WORK INSTRUCTIONS: Pictures are not part of the copy; retype all the records below exactly.

EXTRACTED DATA:
########
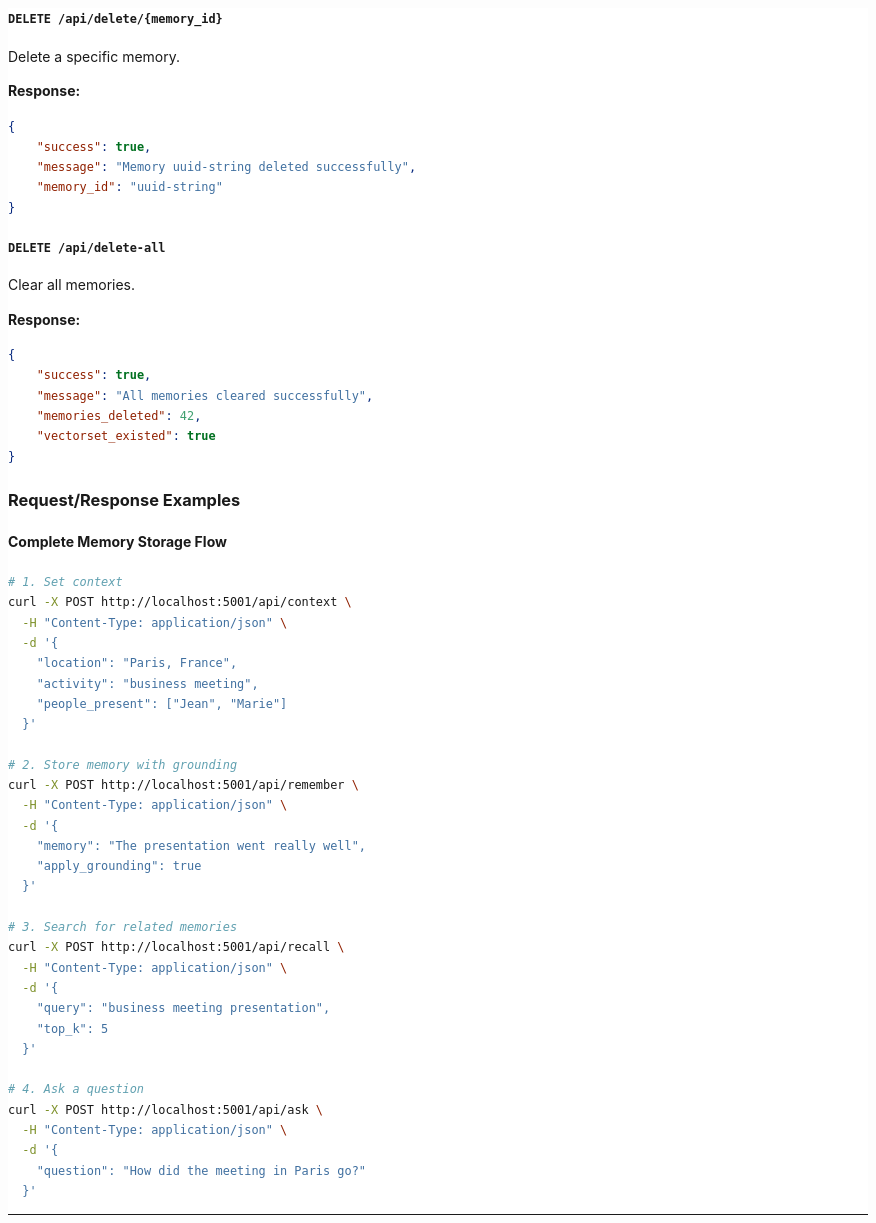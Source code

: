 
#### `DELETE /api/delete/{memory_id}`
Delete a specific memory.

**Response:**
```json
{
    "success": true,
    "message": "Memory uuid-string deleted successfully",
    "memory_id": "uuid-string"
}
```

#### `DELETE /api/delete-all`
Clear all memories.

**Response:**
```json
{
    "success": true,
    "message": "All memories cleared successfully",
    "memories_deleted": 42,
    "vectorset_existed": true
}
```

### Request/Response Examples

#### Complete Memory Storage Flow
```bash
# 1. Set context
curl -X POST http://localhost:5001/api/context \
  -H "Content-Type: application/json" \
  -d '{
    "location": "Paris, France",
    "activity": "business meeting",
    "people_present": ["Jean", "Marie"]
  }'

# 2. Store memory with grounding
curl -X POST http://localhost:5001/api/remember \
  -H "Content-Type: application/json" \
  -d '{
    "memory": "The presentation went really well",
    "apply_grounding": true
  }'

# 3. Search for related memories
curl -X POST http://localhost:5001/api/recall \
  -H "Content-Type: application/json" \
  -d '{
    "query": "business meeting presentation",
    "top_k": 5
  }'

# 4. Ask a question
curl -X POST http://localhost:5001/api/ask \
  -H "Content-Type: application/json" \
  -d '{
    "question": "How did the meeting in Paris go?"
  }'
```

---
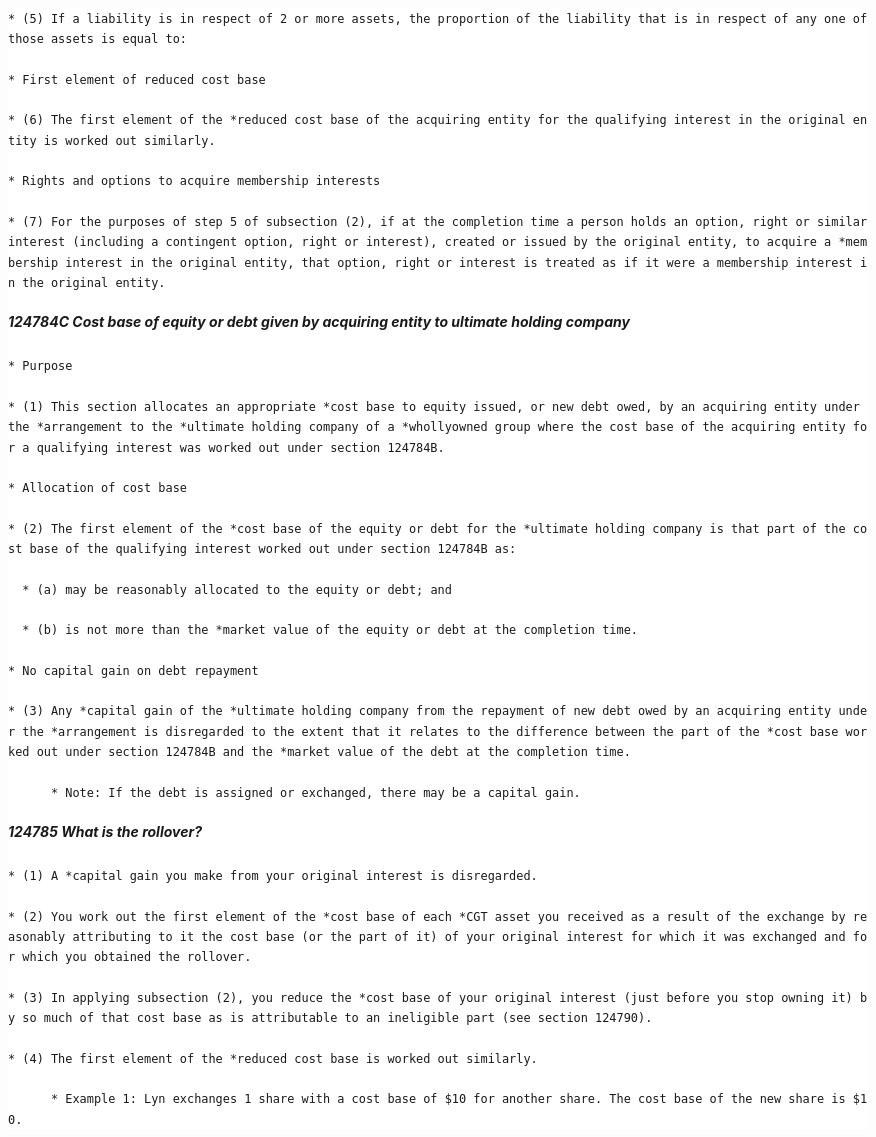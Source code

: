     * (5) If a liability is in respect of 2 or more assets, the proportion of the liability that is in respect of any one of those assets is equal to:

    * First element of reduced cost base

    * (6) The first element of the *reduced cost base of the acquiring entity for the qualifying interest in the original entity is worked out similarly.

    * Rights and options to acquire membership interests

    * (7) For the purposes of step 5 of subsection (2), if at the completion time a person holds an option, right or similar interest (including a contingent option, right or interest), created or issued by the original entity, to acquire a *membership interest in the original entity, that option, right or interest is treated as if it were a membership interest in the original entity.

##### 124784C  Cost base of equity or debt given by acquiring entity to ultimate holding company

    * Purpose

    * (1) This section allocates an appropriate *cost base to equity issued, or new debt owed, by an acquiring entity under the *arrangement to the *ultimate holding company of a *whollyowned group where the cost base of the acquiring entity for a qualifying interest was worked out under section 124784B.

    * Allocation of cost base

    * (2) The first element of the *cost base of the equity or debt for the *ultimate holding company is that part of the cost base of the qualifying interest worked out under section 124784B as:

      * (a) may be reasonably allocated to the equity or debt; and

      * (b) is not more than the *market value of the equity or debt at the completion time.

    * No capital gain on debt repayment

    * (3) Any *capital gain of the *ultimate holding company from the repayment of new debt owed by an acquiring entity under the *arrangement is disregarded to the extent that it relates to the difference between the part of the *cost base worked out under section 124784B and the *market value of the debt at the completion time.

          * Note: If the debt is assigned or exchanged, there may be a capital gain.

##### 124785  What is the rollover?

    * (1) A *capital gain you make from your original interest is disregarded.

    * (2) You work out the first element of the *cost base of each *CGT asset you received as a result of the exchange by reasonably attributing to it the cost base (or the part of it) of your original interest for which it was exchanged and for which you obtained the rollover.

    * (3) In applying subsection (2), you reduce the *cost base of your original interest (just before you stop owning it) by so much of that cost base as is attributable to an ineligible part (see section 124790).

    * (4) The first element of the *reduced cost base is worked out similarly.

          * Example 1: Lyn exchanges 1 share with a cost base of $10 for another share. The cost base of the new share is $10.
########
RESPONSE TO THIS EXERCISE:
Source code

: 
#### `DELETE /api/delete/{memory_id}`
Delete a specific memory.

**Response:**
```json
{
    "success": true,
    "message": "Memory uuid-string deleted successfully",
    "memory_id": "uuid-string"
}
```

#### `DELETE /api/delete-all`
Clear all memories.

**Response:**
```json
{
    "success": true,
    "message": "All memories cleared successfully",
    "memories_deleted": 42,
    "vectorset_existed": true
}
```

### Request/Response Examples

#### Complete Memory Storage Flow
```bash
# 1. Set context
curl -X POST http://localhost:5001/api/context \
  -H "Content-Type: application/json" \
  -d '{
    "location": "Paris, France",
    "activity": "business meeting",
    "people_present": ["Jean", "Marie"]
  }'

# 2. Store memory with grounding
curl -X POST http://localhost:5001/api/remember \
  -H "Content-Type: application/json" \
  -d '{
    "memory": "The presentation went really well",
    "apply_grounding": true
  }'

# 3. Search for related memories
curl -X POST http://localhost:5001/api/recall \
  -H "Content-Type: application/json" \
  -d '{
    "query": "business meeting presentation",
    "top_k": 5
  }'

# 4. Ask a question
curl -X POST http://localhost:5001/api/ask \
  -H "Content-Type: application/json" \
  -d '{
    "question": "How did the meeting in Paris go?"
  }'
```

---
Source code

:     * (5) If a liability is in respect of 2 or more assets, the proportion of the liability that is in respect of any one of those assets is equal to:

    * First element of reduced cost base

    * (6) The first element of the *reduced cost base of the acquiring entity for the qualifying interest in the original entity is worked out similarly.

    * Rights and options to acquire membership interests

    * (7) For the purposes of step 5 of subsection (2), if at the completion time a person holds an option, right or similar interest (including a contingent option, right or interest), created or issued by the original entity, to acquire a *membership interest in the original entity, that option, right or interest is treated as if it were a membership interest in the original entity.

##### 124784C  Cost base of equity or debt given by acquiring entity to ultimate holding company

    * Purpose

    * (1) This section allocates an appropriate *cost base to equity issued, or new debt owed, by an acquiring entity under the *arrangement to the *ultimate holding company of a *whollyowned group where the cost base of the acquiring entity for a qualifying interest was worked out under section 124784B.

    * Allocation of cost base

    * (2) The first element of the *cost base of the equity or debt for the *ultimate holding company is that part of the cost base of the qualifying interest worked out under section 124784B as:

      * (a) may be reasonably allocated to the equity or debt; and

      * (b) is not more than the *market value of the equity or debt at the completion time.

    * No capital gain on debt repayment

    * (3) Any *capital gain of the *ultimate holding company from the repayment of new debt owed by an acquiring entity under the *arrangement is disregarded to the extent that it relates to the difference between the part of the *cost base worked out under section 124784B and the *market value of the debt at the completion time.

          * Note: If the debt is assigned or exchanged, there may be a capital gain.

##### 124785  What is the rollover?

    * (1) A *capital gain you make from your original interest is disregarded.

    * (2) You work out the first element of the *cost base of each *CGT asset you received as a result of the exchange by reasonably attributing to it the cost base (or the part of it) of your original interest for which it was exchanged and for which you obtained the rollover.

    * (3) In applying subsection (2), you reduce the *cost base of your original interest (just before you stop owning it) by so much of that cost base as is attributable to an ineligible part (see section 124790).

    * (4) The first element of the *reduced cost base is worked out similarly.

          * Example 1: Lyn exchanges 1 share with a cost base of $10 for another share. The cost base of the new share is $10.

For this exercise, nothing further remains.